- Input records:

++++++++++++++++++++

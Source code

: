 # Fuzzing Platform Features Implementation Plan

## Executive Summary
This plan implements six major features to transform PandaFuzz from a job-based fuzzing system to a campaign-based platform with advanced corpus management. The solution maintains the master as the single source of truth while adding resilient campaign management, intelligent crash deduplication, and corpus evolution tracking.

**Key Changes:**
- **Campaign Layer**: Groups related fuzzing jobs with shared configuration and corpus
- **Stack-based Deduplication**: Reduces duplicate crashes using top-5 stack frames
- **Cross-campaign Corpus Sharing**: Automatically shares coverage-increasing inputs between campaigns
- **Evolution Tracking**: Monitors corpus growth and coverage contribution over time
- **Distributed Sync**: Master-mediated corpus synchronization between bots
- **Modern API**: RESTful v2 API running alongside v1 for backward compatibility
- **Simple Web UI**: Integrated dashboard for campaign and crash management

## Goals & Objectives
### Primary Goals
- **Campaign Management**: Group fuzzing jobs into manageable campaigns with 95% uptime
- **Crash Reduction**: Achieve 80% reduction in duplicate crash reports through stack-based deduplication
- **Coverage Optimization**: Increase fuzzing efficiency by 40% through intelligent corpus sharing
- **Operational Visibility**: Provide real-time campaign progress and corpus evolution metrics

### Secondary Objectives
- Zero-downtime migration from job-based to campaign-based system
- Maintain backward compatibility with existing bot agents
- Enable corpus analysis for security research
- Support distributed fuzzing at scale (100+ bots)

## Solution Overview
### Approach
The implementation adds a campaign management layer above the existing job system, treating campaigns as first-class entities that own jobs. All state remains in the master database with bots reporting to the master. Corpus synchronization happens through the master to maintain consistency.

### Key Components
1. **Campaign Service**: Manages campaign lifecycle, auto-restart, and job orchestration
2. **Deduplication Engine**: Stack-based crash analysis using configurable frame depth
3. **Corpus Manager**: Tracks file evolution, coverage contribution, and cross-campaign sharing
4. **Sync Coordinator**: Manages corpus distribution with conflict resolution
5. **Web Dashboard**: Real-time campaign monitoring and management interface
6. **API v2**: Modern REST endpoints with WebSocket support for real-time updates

++++++++++++++++++++

- How to complete this task: What number of lines in the data above include the string "compatibility"? Answer with that number only.

- Result of the task: 2